==== THE DATA

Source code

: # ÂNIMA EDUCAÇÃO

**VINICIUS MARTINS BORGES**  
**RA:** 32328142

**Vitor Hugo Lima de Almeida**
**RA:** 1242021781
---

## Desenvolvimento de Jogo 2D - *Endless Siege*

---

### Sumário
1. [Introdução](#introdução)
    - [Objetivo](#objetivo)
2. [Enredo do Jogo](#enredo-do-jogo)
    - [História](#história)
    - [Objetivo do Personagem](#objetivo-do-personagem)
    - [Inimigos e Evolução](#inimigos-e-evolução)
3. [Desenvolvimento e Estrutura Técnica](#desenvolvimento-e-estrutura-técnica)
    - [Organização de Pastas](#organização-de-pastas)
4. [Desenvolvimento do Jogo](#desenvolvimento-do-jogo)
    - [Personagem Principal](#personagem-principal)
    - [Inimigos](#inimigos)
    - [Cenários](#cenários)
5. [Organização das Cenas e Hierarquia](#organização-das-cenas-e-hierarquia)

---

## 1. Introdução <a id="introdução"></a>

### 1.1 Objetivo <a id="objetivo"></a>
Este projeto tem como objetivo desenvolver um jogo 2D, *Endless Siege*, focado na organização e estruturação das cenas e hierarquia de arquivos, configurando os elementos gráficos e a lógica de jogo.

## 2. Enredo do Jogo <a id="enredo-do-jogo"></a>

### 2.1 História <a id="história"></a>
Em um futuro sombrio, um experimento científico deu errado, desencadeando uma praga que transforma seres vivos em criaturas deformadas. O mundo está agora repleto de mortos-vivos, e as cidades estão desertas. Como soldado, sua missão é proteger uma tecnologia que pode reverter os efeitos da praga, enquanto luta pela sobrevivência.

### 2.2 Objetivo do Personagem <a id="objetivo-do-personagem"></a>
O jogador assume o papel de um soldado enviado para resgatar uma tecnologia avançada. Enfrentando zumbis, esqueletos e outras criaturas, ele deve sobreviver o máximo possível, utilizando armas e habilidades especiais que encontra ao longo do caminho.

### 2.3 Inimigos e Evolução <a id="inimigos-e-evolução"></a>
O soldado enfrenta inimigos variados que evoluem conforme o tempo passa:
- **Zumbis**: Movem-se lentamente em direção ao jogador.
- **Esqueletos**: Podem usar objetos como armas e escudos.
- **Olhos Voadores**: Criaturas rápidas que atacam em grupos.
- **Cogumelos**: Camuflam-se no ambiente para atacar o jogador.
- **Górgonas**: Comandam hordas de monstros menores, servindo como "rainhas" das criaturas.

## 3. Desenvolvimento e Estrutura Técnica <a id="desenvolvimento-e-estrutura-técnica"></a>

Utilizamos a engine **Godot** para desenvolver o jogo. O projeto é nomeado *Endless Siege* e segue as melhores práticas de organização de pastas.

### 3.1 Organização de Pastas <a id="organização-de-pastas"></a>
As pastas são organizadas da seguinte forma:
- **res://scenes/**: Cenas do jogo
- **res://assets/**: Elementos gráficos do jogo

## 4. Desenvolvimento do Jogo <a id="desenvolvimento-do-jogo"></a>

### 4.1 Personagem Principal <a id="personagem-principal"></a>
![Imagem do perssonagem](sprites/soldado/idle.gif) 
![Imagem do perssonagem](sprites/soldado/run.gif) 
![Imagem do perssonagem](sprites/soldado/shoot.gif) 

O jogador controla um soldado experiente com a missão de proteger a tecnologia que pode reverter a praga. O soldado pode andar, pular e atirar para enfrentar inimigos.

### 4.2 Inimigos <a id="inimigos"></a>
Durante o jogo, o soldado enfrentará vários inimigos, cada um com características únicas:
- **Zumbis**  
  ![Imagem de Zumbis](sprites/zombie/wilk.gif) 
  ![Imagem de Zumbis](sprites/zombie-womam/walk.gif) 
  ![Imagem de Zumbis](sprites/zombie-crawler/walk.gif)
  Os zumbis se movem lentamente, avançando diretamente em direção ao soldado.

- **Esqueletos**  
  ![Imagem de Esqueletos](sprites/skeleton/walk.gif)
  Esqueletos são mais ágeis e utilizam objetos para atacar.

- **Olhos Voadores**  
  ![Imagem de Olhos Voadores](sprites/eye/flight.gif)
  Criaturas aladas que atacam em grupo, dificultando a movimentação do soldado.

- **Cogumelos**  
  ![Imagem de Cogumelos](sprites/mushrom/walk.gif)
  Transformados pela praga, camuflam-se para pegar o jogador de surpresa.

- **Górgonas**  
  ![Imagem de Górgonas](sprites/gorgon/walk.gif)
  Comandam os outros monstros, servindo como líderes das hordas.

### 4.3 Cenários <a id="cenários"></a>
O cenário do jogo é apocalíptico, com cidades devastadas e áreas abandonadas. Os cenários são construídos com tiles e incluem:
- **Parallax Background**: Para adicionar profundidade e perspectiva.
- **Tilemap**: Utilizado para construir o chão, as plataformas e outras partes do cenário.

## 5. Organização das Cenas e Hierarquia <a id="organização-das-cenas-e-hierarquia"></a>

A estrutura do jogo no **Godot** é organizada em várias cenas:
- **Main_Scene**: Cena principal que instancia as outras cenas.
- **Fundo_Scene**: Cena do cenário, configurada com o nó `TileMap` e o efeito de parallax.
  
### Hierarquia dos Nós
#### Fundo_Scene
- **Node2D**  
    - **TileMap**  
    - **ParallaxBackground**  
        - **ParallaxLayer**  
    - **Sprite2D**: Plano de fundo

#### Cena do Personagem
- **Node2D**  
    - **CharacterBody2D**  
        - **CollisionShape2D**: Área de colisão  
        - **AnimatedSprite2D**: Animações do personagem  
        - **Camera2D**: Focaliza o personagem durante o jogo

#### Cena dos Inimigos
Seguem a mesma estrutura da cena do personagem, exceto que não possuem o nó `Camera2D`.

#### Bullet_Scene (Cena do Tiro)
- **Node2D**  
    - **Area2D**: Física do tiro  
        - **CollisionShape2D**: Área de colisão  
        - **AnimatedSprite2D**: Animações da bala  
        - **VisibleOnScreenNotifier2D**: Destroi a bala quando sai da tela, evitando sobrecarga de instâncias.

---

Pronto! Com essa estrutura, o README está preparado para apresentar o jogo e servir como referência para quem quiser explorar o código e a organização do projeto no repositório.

========
==== THE DATA

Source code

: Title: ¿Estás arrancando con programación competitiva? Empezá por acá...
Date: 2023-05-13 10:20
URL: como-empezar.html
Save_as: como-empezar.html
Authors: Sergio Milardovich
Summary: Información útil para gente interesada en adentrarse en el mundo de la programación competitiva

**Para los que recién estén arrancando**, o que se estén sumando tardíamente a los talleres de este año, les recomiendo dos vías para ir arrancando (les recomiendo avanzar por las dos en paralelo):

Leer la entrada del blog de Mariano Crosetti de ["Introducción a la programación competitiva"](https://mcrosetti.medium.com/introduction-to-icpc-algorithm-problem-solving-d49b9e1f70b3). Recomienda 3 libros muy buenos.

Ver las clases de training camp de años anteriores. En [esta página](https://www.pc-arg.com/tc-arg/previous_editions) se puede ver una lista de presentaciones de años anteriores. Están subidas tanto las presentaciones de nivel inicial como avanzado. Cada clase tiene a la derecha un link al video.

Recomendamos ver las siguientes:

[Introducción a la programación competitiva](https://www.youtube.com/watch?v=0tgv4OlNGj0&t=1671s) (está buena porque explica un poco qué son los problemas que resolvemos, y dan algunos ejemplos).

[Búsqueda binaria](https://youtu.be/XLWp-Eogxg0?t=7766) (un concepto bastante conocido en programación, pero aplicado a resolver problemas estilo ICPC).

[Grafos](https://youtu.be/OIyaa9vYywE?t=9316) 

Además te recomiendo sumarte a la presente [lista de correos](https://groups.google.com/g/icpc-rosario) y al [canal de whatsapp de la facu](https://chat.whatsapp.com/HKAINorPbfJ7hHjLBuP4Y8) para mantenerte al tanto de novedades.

========

## GOAL OF THE EXERCISE
After locating the line with "## 1. Introdução" above, return that line and every later line through the one with "### 2.1 História", word for word and with nothing else.

## ANSWER FOR THE TASK
## 1. Introdução <a id="introdução"></a>

### 1.1 Objetivo <a id="objetivo"></a>
Este projeto tem como objetivo desenvolver um jogo 2D, *Endless Siege*, focado na organização e estruturação das cenas e hierarquia de arquivos, configurando os elementos gráficos e a lógica de jogo.

## 2. Enredo do Jogo <a id="enredo-do-jogo"></a>

### 2.1 História <a id="história"></a>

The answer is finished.